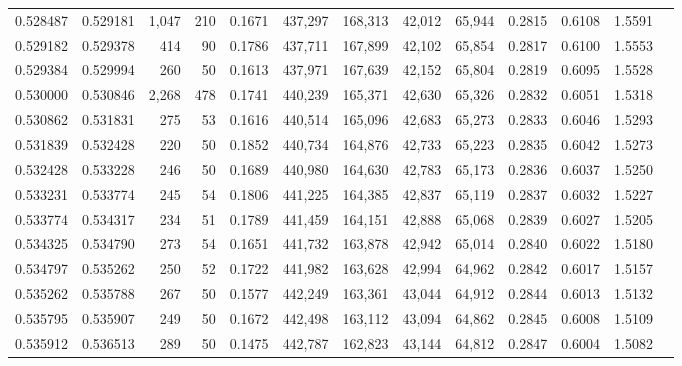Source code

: \begin{tabular}{rrrrrrrrrrrrr}
0.528487 & 0.529181 & 1,047 & 210 &                                     0.1671 & 437,297 & 168,313 &  42,012 &  65,944 & 0.2815 & 0.6108 & 1.5591 \\
0.529182 & 0.529378 &   414 &  90 &                                     0.1786 & 437,711 & 167,899 &  42,102 &  65,854 & 0.2817 & 0.6100 & 1.5553 \\
0.529384 & 0.529994 &   260 &  50 &                                     0.1613 & 437,971 & 167,639 &  42,152 &  65,804 & 0.2819 & 0.6095 & 1.5528 \\
0.530000 & 0.530846 & 2,268 & 478 &                                     0.1741 & 440,239 & 165,371 &  42,630 &  65,326 & 0.2832 & 0.6051 & 1.5318 \\
0.530862 & 0.531831 &   275 &  53 &                                     0.1616 & 440,514 & 165,096 &  42,683 &  65,273 & 0.2833 & 0.6046 & 1.5293 \\
0.531839 & 0.532428 &   220 &  50 &                                     0.1852 & 440,734 & 164,876 &  42,733 &  65,223 & 0.2835 & 0.6042 & 1.5273 \\
0.532428 & 0.533228 &   246 &  50 &                                     0.1689 & 440,980 & 164,630 &  42,783 &  65,173 & 0.2836 & 0.6037 & 1.5250 \\
0.533231 & 0.533774 &   245 &  54 &                                     0.1806 & 441,225 & 164,385 &  42,837 &  65,119 & 0.2837 & 0.6032 & 1.5227 \\
0.533774 & 0.534317 &   234 &  51 &                                     0.1789 & 441,459 & 164,151 &  42,888 &  65,068 & 0.2839 & 0.6027 & 1.5205 \\
0.534325 & 0.534790 &   273 &  54 &                                     0.1651 & 441,732 & 163,878 &  42,942 &  65,014 & 0.2840 & 0.6022 & 1.5180 \\
0.534797 & 0.535262 &   250 &  52 &                                     0.1722 & 441,982 & 163,628 &  42,994 &  64,962 & 0.2842 & 0.6017 & 1.5157 \\
0.535262 & 0.535788 &   267 &  50 &                                     0.1577 & 442,249 & 163,361 &  43,044 &  64,912 & 0.2844 & 0.6013 & 1.5132 \\
0.535795 & 0.535907 &   249 &  50 &                                     0.1672 & 442,498 & 163,112 &  43,094 &  64,862 & 0.2845 & 0.6008 & 1.5109 \\
0.535912 & 0.536513 &   289 &  50 &                                     0.1475 & 442,787 & 162,823 &  43,144 &  64,812 & 0.2847 & 0.6004 & 1.5082 \\

\end{tabular}
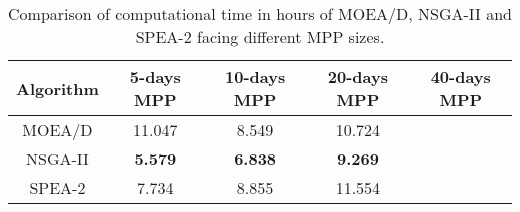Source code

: \begin{table}[H]
\centering
\begin{tabular}{|c|c|c|c|c|}
\hline
\textbf{Algorithm} & \textbf{5-days MPP} & \textbf{10-days MPP} & \textbf{20-days MPP} & \textbf{40-days MPP} \\ \hline
MOEA/D & 11.047 & 8.549 & 10.724 &  \\ \hline
NSGA-II & \textbf{5.579} & \textbf{6.838} & \textbf{9.269} &  \\ \hline
SPEA-2 & 7.734 & 8.855 & 11.554 &  \\ \hline
\end{tabular}
\caption{Comparison of computational time in hours of MOEA/D, NSGA-II and SPEA-2 facing different MPP sizes.}
\label{table:times}
\end{table}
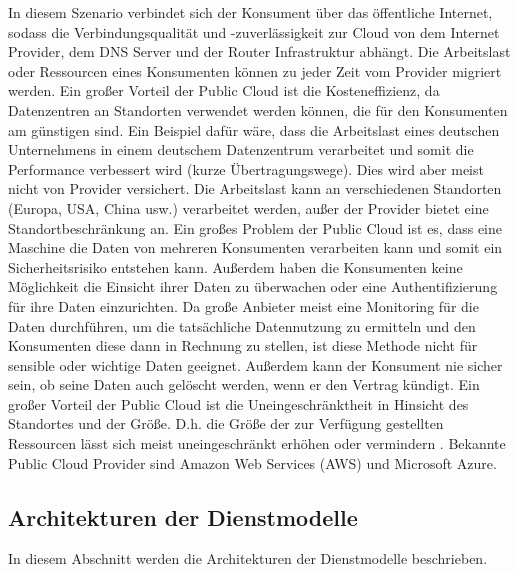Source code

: In diesem Szenario verbindet sich der Konsument über das öffentliche Internet, sodass die Verbindungsqualität und -zuverlässigkeit zur Cloud
von dem Internet Provider, dem DNS Server und der Router Infrastruktur abhängt. Die Arbeitslast oder Ressourcen eines Konsumenten können zu jeder Zeit
vom Provider migriert werden. Ein großer Vorteil der Public Cloud ist die Kosteneffizienz, da Datenzentren an Standorten verwendet werden können, die für den Konsumenten am günstigen sind.
Ein Beispiel dafür wäre, dass die Arbeitslast eines deutschen Unternehmens in einem deutschem Datenzentrum verarbeitet und somit die Performance verbessert wird (kurze Übertragungswege).
Dies wird aber meist nicht von Provider versichert. Die Arbeitslast kann an verschiedenen Standorten (Europa, USA, China usw.) verarbeitet werden, außer der Provider bietet eine
Standortbeschränkung an. Ein großes Problem der Public Cloud ist es, dass eine Maschine die Daten von mehreren Konsumenten verarbeiten kann und somit ein Sicherheitsrisiko entstehen kann.
Außerdem haben die Konsumenten keine Möglichkeit die Einsicht ihrer Daten zu überwachen oder eine Authentifizierung für ihre Daten einzurichten. Da große Anbieter meist eine Monitoring für die
Daten durchführen, um die tatsächliche Datennutzung zu ermitteln und den Konsumenten diese dann in Rechnung zu stellen, ist diese Methode nicht für sensible oder wichtige Daten geeignet.
Außerdem kann der Konsument nie sicher sein, ob seine Daten auch gelöscht werden, wenn er den Vertrag kündigt. 
Ein großer Vorteil der Public Cloud ist die Uneingeschränktheit in Hinsicht des Standortes und der Größe. D.h. die Größe der zur Verfügung gestellten Ressourcen lässt sich 
meist \glqq uneingeschränkt\grqq{} erhöhen oder vermindern \cite{Badger}.
Bekannte Public Cloud Provider sind Amazon Web Services (AWS) und Microsoft Azure. 

\subsection{Architekturen der Dienstmodelle}
In diesem Abschnitt werden die Architekturen der Dienstmodelle beschrieben.

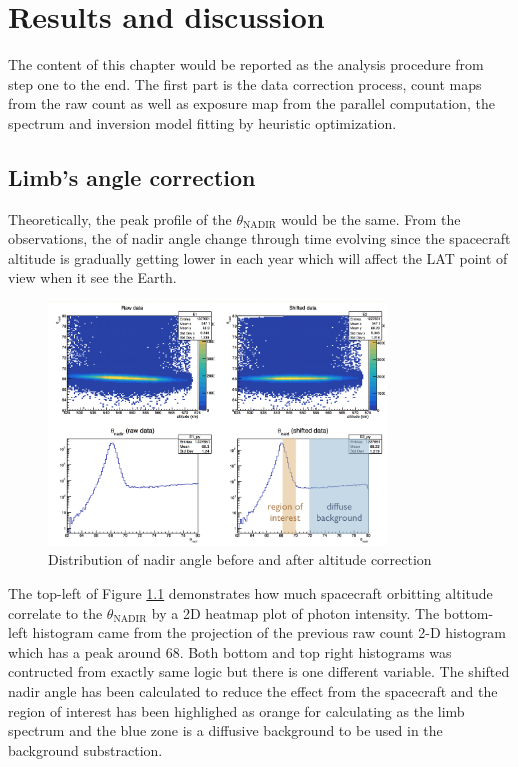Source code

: \chapter{Results and discussion}

The content of this chapter would be reported as the analysis 
procedure from step one to the end. The first part is the data 
correction process, count maps from the raw count as well as 
exposure map from the parallel computation, the spectrum and 
inversion model fitting by heuristic optimization.

\section{Limb's angle correction}
Theoretically, the peak profile of the $\theta_\text{NADIR}$ would be
the same. From the observations, the of nadir angle change through time 
evolving since the spacecraft altitude is gradually getting lower
in each year which will affect the LAT point of view when it see 
the Earth.

\begin{figure}[h!]
    \centering
    \includegraphics[width=0.8\textwidth]{content/result_and_discussion/figures/LATShifted.png}
    \caption{Distribution of nadir angle before and after altitude correction}
    \label{fig:lat_nadir_shifted}
\end{figure}


The top-left of Figure \ref{fig:lat_nadir_shifted} demonstrates how 
much spacecraft orbitting altitude correlate to the $\theta_\text{NADIR}$
by a 2D heatmap plot of photon intensity. The bottom-left histogram
came from the projection of the previous raw count 2-D histogram which 
has a peak around 68\textdegree. Both bottom and top right histograms
was contructed from exactly same logic but there is one different 
variable. The shifted nadir angle has been calculated to reduce the 
effect from the spacecraft and the region of interest has been highlighed 
as orange for calculating as the limb spectrum and the blue zone is 
a diffusive background to be used in the background substraction.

====

Could you restate word for word the lines above from the one containing "0.528487 & 0.529181" through the one containing "0.533774 & 0.534317", both included, and nothing else?

▶ RESULT OF THIS EXERCISE
0.528487 & 0.529181 & 1,047 & 210 &                                     0.1671 & 437,297 & 168,313 &  42,012 &  65,944 & 0.2815 & 0.6108 & 1.5591 \\
0.529182 & 0.529378 &   414 &  90 &                                     0.1786 & 437,711 & 167,899 &  42,102 &  65,854 & 0.2817 & 0.6100 & 1.5553 \\
0.529384 & 0.529994 &   260 &  50 &                                     0.1613 & 437,971 & 167,639 &  42,152 &  65,804 & 0.2819 & 0.6095 & 1.5528 \\
0.530000 & 0.530846 & 2,268 & 478 &                                     0.1741 & 440,239 & 165,371 &  42,630 &  65,326 & 0.2832 & 0.6051 & 1.5318 \\
0.530862 & 0.531831 &   275 &  53 &                                     0.1616 & 440,514 & 165,096 &  42,683 &  65,273 & 0.2833 & 0.6046 & 1.5293 \\
0.531839 & 0.532428 &   220 &  50 &                                     0.1852 & 440,734 & 164,876 &  42,733 &  65,223 & 0.2835 & 0.6042 & 1.5273 \\
0.532428 & 0.533228 &   246 &  50 &                                     0.1689 & 440,980 & 164,630 &  42,783 &  65,173 & 0.2836 & 0.6037 & 1.5250 \\
0.533231 & 0.533774 &   245 &  54 &                                     0.1806 & 441,225 & 164,385 &  42,837 &  65,119 & 0.2837 & 0.6032 & 1.5227 \\
0.533774 & 0.534317 &   234 &  51 &                                     0.1789 & 441,459 & 164,151 &  42,888 &  65,068 & 0.2839 & 0.6027 & 1.5205 \\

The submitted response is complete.